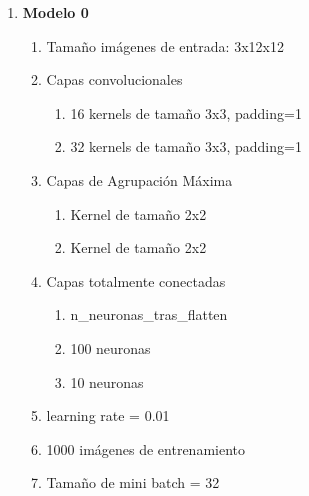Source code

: \begin{enumerate}
	\item \textbf{Modelo 0}
	\begin{enumerate}[label=\textbullet, nosep]
		\item Tamaño imágenes de entrada: 3x12x12
		\item Capas convolucionales
		\begin{enumerate}[label=\textbullet, nosep]
			\item 16 kernels de tamaño 3x3, padding=1
			\item 32 kernels de tamaño 3x3, padding=1
		\end{enumerate}
		\item Capas de Agrupación Máxima
		\begin{enumerate}[label=\textbullet, nosep]
			\item Kernel de tamaño 2x2
			\item Kernel de tamaño 2x2
		\end{enumerate}
		\item Capas totalmente conectadas
		\begin{enumerate}[label=\textbullet, nosep]
			\item n\_neuronas\_tras\_flatten
			\item 100 neuronas
			\item 10 neuronas
		\end{enumerate}
		\item learning rate = 0.01
		\item 1000 imágenes de entrenamiento
		\item Tamaño de mini batch = 32
	\end{enumerate}
	

\end{enumerate}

### THE PROBLEM
Write the records out again exactly as shown above, keeping no pictures.

### TASK ANSWER
Source code

: \begin{enumerate}
	\item \textbf{Modelo 0}
	\begin{enumerate}[label=\textbullet, nosep]
		\item Tamaño imágenes de entrada: 3x12x12
		\item Capas convolucionales
		\begin{enumerate}[label=\textbullet, nosep]
			\item 16 kernels de tamaño 3x3, padding=1
			\item 32 kernels de tamaño 3x3, padding=1
		\end{enumerate}
		\item Capas de Agrupación Máxima
		\begin{enumerate}[label=\textbullet, nosep]
			\item Kernel de tamaño 2x2
			\item Kernel de tamaño 2x2
		\end{enumerate}
		\item Capas totalmente conectadas
		\begin{enumerate}[label=\textbullet, nosep]
			\item n\_neuronas\_tras\_flatten
			\item 100 neuronas
			\item 10 neuronas
		\end{enumerate}
		\item learning rate = 0.01
		\item 1000 imágenes de entrenamiento
		\item Tamaño de mini batch = 32
	\end{enumerate}
	

\end{enumerate}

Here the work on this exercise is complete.